** Opening Data to use block **

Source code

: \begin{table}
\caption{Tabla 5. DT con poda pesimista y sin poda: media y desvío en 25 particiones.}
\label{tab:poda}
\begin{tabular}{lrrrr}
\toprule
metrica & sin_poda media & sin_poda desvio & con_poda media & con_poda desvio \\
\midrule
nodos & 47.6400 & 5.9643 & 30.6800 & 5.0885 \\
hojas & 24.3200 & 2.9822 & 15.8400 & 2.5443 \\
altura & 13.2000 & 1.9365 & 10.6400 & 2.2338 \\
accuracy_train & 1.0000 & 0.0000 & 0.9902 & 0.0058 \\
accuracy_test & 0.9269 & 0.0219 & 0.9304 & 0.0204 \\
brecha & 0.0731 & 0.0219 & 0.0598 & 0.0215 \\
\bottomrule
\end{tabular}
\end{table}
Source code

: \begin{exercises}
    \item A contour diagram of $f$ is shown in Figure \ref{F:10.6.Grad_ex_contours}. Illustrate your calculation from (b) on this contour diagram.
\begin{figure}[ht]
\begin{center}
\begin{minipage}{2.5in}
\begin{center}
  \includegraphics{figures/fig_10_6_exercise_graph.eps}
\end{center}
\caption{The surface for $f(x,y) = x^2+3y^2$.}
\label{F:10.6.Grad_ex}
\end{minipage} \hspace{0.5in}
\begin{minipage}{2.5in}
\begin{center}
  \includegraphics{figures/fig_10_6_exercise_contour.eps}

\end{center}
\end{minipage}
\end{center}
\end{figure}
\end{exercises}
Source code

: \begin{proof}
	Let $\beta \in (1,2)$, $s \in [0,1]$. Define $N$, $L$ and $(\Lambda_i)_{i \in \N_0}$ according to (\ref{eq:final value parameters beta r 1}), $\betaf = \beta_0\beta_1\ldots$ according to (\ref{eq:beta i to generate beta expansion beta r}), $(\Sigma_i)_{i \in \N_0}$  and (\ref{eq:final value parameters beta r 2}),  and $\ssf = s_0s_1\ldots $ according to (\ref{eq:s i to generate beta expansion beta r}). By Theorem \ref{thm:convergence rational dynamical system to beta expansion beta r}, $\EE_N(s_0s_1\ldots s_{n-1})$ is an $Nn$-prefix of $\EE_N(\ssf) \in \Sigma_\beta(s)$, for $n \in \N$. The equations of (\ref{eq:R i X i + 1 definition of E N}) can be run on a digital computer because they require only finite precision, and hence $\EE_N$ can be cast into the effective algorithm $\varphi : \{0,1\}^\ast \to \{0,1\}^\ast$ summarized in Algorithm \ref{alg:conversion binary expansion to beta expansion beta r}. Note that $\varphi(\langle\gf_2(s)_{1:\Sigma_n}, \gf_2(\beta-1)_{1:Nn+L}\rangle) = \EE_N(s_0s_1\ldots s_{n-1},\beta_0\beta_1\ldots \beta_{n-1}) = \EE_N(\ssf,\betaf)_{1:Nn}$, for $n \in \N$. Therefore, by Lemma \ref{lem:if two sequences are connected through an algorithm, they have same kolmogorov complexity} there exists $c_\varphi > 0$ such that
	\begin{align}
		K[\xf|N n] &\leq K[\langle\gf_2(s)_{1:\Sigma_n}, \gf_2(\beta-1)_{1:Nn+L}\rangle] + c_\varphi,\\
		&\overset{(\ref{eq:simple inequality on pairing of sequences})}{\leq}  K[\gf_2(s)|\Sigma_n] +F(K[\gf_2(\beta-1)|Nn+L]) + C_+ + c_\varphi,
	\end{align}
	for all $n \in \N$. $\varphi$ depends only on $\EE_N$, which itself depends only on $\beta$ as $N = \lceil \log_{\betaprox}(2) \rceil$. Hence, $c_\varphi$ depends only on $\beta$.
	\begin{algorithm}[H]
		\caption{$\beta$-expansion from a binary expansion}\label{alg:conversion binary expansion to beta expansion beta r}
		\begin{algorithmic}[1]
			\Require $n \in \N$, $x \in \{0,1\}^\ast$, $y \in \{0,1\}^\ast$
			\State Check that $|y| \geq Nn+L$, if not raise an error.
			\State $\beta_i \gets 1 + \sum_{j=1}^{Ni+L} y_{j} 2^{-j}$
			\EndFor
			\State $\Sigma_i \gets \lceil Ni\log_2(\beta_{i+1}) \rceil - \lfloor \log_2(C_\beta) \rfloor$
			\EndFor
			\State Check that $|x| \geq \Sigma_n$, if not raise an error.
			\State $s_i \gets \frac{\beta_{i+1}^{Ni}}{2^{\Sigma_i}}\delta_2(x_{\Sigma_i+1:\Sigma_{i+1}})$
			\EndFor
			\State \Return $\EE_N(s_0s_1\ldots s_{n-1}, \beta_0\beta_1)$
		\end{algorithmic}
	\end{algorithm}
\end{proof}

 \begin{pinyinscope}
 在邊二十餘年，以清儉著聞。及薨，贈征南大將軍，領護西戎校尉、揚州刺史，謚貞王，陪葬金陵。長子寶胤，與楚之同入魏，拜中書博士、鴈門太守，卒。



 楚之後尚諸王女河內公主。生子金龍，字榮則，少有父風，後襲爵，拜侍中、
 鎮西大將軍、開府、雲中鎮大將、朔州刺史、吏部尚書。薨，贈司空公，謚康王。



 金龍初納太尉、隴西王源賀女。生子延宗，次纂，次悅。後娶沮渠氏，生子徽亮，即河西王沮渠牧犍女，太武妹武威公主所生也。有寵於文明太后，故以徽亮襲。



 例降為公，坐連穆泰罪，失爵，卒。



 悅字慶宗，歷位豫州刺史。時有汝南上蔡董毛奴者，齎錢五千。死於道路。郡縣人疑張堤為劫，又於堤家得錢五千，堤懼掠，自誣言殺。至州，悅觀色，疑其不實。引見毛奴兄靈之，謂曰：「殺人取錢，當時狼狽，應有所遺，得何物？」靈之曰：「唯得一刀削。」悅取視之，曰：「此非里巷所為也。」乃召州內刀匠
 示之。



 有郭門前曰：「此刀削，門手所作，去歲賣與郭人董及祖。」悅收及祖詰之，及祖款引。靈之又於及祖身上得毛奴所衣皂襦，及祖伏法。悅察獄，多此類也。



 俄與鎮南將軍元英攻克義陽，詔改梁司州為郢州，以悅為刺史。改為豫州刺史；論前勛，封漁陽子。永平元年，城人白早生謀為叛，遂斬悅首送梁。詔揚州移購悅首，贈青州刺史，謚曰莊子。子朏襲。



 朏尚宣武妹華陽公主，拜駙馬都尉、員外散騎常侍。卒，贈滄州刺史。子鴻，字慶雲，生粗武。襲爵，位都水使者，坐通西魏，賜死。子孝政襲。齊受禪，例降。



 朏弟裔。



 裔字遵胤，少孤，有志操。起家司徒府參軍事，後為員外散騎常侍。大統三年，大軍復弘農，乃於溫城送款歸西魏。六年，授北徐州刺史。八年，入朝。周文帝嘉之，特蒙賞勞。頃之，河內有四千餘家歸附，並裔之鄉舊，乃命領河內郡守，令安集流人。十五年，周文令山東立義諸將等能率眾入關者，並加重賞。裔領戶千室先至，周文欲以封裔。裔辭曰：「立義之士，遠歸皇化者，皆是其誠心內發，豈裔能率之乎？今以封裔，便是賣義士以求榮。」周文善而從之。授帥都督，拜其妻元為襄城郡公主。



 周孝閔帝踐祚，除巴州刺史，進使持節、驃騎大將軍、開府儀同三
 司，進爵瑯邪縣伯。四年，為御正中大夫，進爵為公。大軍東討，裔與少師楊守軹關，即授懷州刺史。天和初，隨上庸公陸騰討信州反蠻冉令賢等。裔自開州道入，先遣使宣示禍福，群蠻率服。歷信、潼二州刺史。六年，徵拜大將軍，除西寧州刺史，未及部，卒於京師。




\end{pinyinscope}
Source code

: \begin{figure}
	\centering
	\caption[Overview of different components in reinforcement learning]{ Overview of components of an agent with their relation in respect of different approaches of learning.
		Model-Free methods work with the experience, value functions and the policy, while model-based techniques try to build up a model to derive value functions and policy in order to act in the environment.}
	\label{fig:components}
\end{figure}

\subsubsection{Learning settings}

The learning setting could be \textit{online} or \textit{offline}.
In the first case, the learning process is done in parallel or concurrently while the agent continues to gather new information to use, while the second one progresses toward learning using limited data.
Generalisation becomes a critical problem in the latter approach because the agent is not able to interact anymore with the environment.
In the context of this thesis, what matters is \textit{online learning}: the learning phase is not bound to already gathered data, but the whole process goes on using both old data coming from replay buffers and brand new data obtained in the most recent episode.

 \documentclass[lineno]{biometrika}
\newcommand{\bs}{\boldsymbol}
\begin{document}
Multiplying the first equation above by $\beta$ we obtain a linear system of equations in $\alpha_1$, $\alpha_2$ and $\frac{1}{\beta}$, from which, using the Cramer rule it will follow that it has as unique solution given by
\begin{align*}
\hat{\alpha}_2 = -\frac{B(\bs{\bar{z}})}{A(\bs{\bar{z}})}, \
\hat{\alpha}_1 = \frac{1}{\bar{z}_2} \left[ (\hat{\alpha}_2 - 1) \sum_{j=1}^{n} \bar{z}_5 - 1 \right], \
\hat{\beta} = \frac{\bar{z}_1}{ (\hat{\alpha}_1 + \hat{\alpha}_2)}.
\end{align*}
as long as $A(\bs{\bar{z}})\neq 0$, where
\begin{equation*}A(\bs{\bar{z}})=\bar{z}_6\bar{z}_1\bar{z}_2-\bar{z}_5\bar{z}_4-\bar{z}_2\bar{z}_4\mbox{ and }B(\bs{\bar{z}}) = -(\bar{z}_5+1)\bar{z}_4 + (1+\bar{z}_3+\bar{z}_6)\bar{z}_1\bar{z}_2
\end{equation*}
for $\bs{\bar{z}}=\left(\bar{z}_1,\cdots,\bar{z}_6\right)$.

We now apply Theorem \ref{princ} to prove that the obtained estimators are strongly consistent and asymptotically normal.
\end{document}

** Closing Data to use block **

Which lines above contain the word "gets"? Copy each one.

Task answer
			\State $\beta_i \gets 1 + \sum_{j=1}^{Ni+L} y_{j} 2^{-j}$
			\State $\Sigma_i \gets \lceil Ni\log_2(\beta_{i+1}) \rceil - \lfloor \log_2(C_\beta) \rfloor$
			\State $s_i \gets \frac{\beta_{i+1}^{Ni}}{2^{\Sigma_i}}\delta_2(x_{\Sigma_i+1:\Sigma_{i+1}})$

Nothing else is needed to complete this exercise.